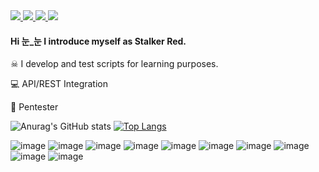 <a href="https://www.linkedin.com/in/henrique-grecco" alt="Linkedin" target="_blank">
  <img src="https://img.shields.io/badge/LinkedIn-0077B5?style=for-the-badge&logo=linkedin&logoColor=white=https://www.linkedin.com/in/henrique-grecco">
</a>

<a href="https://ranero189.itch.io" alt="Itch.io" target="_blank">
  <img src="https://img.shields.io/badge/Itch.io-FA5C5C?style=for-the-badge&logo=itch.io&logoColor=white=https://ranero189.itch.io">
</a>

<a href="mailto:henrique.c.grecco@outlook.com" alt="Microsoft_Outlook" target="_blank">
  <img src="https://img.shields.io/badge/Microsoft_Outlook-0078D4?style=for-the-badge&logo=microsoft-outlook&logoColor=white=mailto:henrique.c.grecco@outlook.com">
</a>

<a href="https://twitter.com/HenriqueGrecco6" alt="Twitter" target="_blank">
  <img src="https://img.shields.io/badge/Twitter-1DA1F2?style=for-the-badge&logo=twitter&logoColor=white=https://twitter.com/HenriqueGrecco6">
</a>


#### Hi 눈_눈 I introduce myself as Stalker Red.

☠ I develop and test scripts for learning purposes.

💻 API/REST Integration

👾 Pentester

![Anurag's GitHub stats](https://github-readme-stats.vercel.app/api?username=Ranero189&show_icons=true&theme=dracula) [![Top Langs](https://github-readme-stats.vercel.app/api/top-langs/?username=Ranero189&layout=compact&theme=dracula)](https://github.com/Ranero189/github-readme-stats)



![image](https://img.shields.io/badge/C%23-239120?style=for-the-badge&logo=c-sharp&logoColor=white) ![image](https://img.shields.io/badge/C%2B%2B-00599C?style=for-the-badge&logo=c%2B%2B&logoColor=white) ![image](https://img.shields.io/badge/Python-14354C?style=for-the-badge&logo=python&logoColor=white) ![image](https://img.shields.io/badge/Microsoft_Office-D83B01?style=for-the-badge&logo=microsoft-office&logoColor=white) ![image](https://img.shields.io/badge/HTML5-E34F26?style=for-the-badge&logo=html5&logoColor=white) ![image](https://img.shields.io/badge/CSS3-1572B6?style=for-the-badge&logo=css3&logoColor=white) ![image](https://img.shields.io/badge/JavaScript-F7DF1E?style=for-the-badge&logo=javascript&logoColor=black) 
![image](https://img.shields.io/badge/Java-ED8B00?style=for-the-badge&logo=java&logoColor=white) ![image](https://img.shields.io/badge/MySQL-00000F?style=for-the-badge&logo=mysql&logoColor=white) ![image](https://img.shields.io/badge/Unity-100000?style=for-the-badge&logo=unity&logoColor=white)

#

..............................

**What the task requires**
Could you find every line in the records above that contains the word "Itch" and copy it?

**Task output**
<a href="https://ranero189.itch.io" alt="Itch.io" target="_blank">
  <img src="https://img.shields.io/badge/Itch.io-FA5C5C?style=for-the-badge&logo=itch.io&logoColor=white=https://ranero189.itch.io">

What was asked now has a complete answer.